Before I begin my drive, my brother and I run from the door and head straight for the tree that seems to always be in blossom, tiny white buds of fur that resemble caterpillars creeping from the branches until they grow too heavy and fall to the grass beneath our feet. Together, my brother and I run three circles around the tree before returning to the door, hopping across the concrete-rainbows that separate the grass of the garden from the walkway to the car. Once in the car, we reverse from the drive and pass the complex where we go to see the dentist. We drive along winding roads and past fields and tress until we arrive at the all-to-small road that leads to my grandparent’s house. Down lanes barely big enough for a single car, we soar past oncoming vehicles that run off into the shoulder to avoid collision, just as we have done. Just after we pass the oldest dove house in the world, we pull onto a road that winds past several pubs, including The Pineapple. Entering Dorney Common, we slow to a stop to allow the cows to cross the road. When they have made their rounds, we continue on into Eton Wick, Windsor Castle in sight not more than a thirty minute walk away, and turn down Queens Road to my Granny and Grandad’s home.

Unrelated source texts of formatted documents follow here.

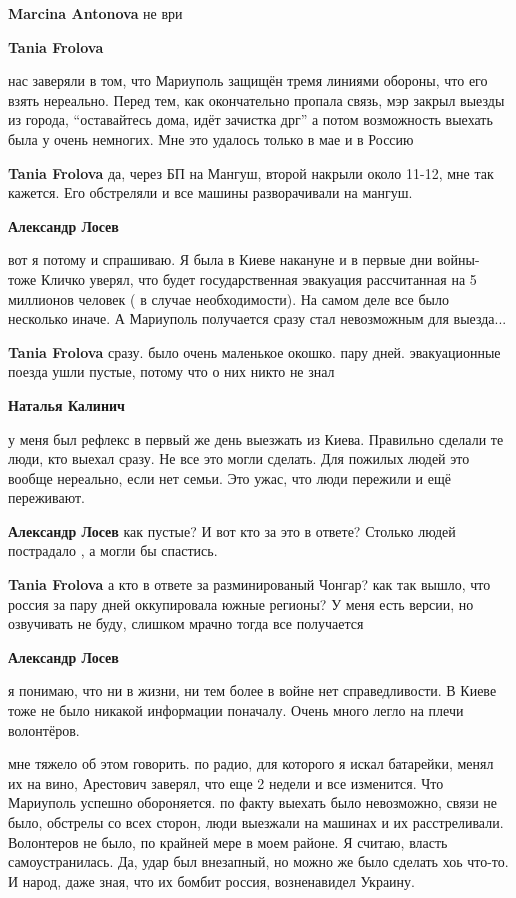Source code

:\begin{itemize}
\begin{itemize}
\textbf{Marcina Antonova} не ври

\textbf{Tania Frolova} 

нас заверяли в том, что Мариуполь защищён тремя линиями обороны, что его взять
нереально. Перед тем, как окончательно пропала связь, мэр закрыл выезды из
города, \enquote{оставайтесь дома, идёт зачистка дрг} а потом возможность выехать была
у очень немногих. Мне это удалось только в мае и в Россию

\textbf{Tania Frolova} да, через БП на Мангуш, второй накрыли около 11-12, мне так кажется. Его обстреляли и все машины разворачивали на мангуш.

\textbf{Александр Лосев} 

вот я потому и спрашиваю. Я была в Киеве накануне и в первые дни войны- тоже
Кличко уверял, что будет государственная эвакуация рассчитанная на 5 миллионов
человек ( в случае необходимости). На самом деле все было несколько иначе. А
Мариуполь получается сразу стал невозможным для выезда...

\textbf{Tania Frolova} сразу. было очень маленькое окошко. пару дней. эвакуационные поезда ушли пустые, потому что о них никто не знал

\textbf{Наталья Калинич} 

у меня был рефлекс в первый же день выезжать из Киева. Правильно сделали те
люди, кто выехал сразу. Не все это могли сделать. Для пожилых людей это вообще
нереально, если нет семьи. Это ужас, что люди пережили и ещё переживают.

\textbf{Александр Лосев} как пустые? И вот кто за это в ответе? Столько людей пострадало , а могли бы спастись.

\textbf{Tania Frolova} а кто в ответе за разминированый Чонгар? как так вышло, что россия за пару дней оккупировала южные регионы? У меня есть версии, но озвучивать не буду, слишком мрачно тогда все получается

\textbf{Александр Лосев} 

я понимаю, что ни в жизни, ни тем более в войне нет справедливости. В Киеве
тоже не было никакой информации поначалу. Очень много легло на плечи
волонтёров.


мне тяжело об этом говорить. по радио, для которого я искал батарейки, менял их
на вино, Арестович заверял, что еще 2 недели и все изменится. Что Мариуполь
успешно обороняется. по факту выехать было невозможно, связи не было, обстрелы
со всех сторон, люди выезжали на машинах и их расстреливали. Волонтеров не
было, по крайней мере в моем районе. Я считаю, власть самоустранилась. Да, удар
был внезапный, но можно же было сделать хоь что-то. И народ, даже зная, что их
бомбит россия, возненавидел Украину.


\end{itemize}
\end{itemize}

As a family, we step into the elevator and my brother and I fight over who gets to push the button to go to the ground floor. I win, being older, unless my mother explicitly tells me not to push the button, and even then I may slip an arrogant and defiant jab at the ground floor to beat my brother. In mere seconds, we arrive at the bottom of the building and walk past the gateway to the garage and start our trek down the hill, past a pile of rocks that we had salvaged for stones to allow our terrapins to sunbathe in the warm, incandescent lighting of our apartment. When we reach the bottom of the hill, we step into a red taxi and continue our trip towards downtown, soaring along roads far too narrow for any car to handle within the bounds of normal human safety. When we arrive downtown, we walk to the bank and pass by two enormous stone statues of Fu Dogs, where my brother and I climb upon their bodies and try to scale them to their heads. After the bank, we move through crowded city streets and make our way to the peak tram, passing through a park with a mushroom waterfall that, through age, no longer possesses a safe and dry approach to its center. Together, my brother and I attempt to dodge through the scattered droplets that fall upon us, then run back to our mother. Climbing onto the tram, we rush to seats that are positioned flat with the floor of the tram, but are slanted backwards to almost 45 degree angles thanks to the extreme incline of the tracks.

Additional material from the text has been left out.